When Les Bird joined the Hong Kong Marine Police in 1976, he had no idea that he would be involved in search and rescue for Vietnamese refugees, and nor that getting to witness their harrowing saga from up close would one day prompt him to write a book.

In the two decades after the Vietnam War, which ended in 1975, hundreds of thousands of Vietnamese refugees sought asylum in Hong Kong. Entire families embarked on perilous voyages across more than 1,000 kilometers of ocean, many in boats that were barely seaworthy. Around 200,000 made it to Hong Kong's shores. Many more died of prolonged exposure to the rough waters or by drowning. Yet others were caught by the Vietnamese authorities, or captured and killed by pirates.


Bird's Along the Southern Boundary: A Marine Police Officer's Frontline Account of the Vietnamese Boatpeople and Their Arrival in Hong Kong, published by Blacksmith Books, is full of striking photographs of the Vietnamese refugees landing in Hong Kong — many of these taken by the author and his colleagues. In the years following his departure from the force, Bird rekindled friendships and collected stories from some of the surviving refugees, scattered across the globe.

Born in Staffordshire with family ties to Britain's Royal Navy, Bird left the UK in the early 1970s, in search of greener pastures. He ventured across Australia and Africa, and had briefly returned to his homeland where he saw a newspaper ad for a job with the Hong Kong police. The force was seeking fresh recruits following a period of weeding out graft, culminating in the founding of the Independent Commission Against Corruption. Bird joined the Marine Police in Tai O, and while his rigorous training included search and rescue, nothing could have prepared him for what was to come.


His first encounter with the Vietnamese boat people, in 1977, was surreal. A group of tiny, ramshackle boats crammed with roughly 30 people each had crossed the South China Sea in hopes of finding refuge in Hong Kong. Bird and his fellow officers were quick to react, bringing food, water and clothing to the needy.

This was the first of many such occasions. Successive boats brought entire families, including the fragile elderly and tiny babies. Refugee numbers continued to soar, the already desperate situation escalating in early 1979 with the Sino-Vietnamese war, which resulted in a further influx of ethnically Chinese Vietnamese refugees. That year Hong Kong declared itself a “port of first asylum” for all refugees from Vietnam. Bird was actively involved in receiving the new arrivals.

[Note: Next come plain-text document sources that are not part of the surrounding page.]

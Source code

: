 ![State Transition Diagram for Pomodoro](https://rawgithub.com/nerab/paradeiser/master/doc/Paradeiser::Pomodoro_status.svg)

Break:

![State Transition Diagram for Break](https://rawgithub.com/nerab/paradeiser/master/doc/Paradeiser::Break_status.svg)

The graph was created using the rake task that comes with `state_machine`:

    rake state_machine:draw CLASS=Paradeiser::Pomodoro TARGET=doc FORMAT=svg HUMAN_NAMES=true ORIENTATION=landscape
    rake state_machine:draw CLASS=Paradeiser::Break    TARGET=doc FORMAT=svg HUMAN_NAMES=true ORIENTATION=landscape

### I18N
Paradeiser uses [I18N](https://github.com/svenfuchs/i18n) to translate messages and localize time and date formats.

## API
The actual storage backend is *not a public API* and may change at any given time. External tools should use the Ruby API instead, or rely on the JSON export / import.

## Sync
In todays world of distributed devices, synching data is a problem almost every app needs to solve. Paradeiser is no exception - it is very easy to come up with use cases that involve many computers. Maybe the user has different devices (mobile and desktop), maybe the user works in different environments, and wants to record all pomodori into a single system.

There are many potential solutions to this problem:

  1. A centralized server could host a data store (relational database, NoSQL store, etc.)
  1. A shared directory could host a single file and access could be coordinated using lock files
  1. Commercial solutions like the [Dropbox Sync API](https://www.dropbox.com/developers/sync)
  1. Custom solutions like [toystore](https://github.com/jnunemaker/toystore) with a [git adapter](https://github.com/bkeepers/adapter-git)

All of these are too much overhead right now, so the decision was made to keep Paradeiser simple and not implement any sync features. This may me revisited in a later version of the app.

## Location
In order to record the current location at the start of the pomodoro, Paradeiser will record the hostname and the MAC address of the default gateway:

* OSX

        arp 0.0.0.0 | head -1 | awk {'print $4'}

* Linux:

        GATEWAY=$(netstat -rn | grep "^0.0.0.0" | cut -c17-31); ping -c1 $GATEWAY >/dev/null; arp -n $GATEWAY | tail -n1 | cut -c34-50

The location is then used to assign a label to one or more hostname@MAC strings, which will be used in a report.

Along the Southern Boundary documents how Hong Kong dealt with individuals yet to be granted refugee status. Tens of thousands were held in closed camps, often for years, while they waited for their asylum claims to be processed. Eventually, most of the refugees managed to settle in developed countries, including the US, Canada and Australia. While the closed-camp policy remains a controversial subject, Hong Kong has stayed true to its “turn no refugee away” ethos.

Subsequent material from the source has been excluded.